Cheers, dear readers,
A dear friend of mine from the Global Sisterhood community recently introduced me to the term “emotional labor”. Being the dork that I am, I absolutely LOVE when a term comes along to describe something that I have difficulty putting into words. Thank you whoever coined this new-to-me term! So without further ado, here is a definition…
“Emotional labor can be described as being attentive to the small things and the inner lives of others. It’s also been described as a burden that falls predominantly on the shoulders of women.”
Click here for the full article, to listen to an audio interview with an expert, and to take the quiz “Are you doing your fair share of Emotional Labor?”
I listened to the associated 26 minute audio interview with Marguerite Deslauriers who is a philosophy professor and the founder of McGill’s Institute for Gender, Sexuality, and Feminist Studies. She says that when it comes to emotional labor, the stakes are high. This isn’t just about the way people interact with each other. It goes right to the heart of our very self-worth.
To me emotional labor can look a bit like empathy. Marguerite goes on to say that you can ask yourself: “What’s it like to be that other person?

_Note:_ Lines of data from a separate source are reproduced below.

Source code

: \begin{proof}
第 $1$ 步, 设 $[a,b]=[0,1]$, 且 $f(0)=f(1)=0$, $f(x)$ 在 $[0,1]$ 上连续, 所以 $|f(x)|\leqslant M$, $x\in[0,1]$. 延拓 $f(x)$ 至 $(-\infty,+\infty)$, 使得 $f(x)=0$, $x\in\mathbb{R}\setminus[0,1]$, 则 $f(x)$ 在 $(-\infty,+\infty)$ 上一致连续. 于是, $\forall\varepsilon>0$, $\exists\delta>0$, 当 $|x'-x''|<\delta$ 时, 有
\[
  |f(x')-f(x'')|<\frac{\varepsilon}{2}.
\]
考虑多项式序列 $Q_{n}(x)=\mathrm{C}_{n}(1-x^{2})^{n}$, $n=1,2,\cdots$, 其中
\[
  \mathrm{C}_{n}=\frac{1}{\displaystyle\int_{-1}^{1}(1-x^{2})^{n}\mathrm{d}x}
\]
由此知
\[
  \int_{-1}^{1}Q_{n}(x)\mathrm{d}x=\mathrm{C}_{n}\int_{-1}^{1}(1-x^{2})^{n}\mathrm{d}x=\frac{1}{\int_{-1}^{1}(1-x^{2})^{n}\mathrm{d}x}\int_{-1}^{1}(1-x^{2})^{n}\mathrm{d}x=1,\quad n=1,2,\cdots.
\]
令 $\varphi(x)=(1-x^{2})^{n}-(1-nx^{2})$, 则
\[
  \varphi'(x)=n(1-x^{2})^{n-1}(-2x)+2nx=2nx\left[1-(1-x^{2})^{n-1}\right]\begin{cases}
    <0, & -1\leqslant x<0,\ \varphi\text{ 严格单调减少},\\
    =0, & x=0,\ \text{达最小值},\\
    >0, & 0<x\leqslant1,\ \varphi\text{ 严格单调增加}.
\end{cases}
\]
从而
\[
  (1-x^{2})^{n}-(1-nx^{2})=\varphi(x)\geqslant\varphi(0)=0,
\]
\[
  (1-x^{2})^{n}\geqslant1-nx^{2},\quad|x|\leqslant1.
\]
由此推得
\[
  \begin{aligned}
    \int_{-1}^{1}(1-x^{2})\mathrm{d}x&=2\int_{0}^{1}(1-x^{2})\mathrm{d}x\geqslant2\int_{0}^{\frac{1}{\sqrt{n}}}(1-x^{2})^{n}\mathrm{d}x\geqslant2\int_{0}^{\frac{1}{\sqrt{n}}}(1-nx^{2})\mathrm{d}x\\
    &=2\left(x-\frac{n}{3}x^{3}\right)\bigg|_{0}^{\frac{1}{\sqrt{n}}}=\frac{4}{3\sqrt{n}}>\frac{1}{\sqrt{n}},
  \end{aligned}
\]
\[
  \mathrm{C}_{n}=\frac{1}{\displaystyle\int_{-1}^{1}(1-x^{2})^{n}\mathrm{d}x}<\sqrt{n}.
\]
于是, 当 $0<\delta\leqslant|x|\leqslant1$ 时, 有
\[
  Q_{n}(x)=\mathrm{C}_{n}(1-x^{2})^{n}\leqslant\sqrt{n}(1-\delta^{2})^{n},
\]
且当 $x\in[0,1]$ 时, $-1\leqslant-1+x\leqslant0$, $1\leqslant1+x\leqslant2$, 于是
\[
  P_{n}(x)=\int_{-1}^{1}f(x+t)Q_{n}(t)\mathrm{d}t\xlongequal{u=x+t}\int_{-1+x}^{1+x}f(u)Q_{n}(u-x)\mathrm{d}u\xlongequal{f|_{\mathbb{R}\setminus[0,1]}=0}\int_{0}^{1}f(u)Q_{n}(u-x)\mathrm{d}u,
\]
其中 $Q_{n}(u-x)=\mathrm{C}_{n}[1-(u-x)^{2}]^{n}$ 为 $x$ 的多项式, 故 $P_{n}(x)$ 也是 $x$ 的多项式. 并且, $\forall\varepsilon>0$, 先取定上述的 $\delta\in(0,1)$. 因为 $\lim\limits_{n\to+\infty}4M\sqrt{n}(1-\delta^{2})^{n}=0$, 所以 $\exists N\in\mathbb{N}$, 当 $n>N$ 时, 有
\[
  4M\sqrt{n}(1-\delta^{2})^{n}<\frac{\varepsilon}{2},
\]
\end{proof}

How much do I think I understand about that person’s inner life?” And then emotional labor shows up as having the attentiveness (and expectation of that attentiveness) to ask after how that person is doing, focusing our attention on them in that moment. She goes on to say that our personal relationships are affected by this social construct. To me the social construct can certainly be expectations of women (as nurturers) versus men, but also of parents versus non-parents.
The interview is mostly focused on the gender aspects between men and women when it comes to the social phenomenon of emotional labor, saying that gender roles are somewhat political as well as social. She describes that there is a “strong social expectation on women that they will be emotionally attentive to other people. And if they fail to be they are ‘bad women.’ Whereas men who fail to be emotionally attentive to other people are often classed as busy, important, or pre-occupied.” This newer term allows many of us – and many women – to see that we are experiencing heavier demands to be alert and alive to other people’s needs all of the time. This can start to feel exhausting – especially when we notice a lack of reciprocity.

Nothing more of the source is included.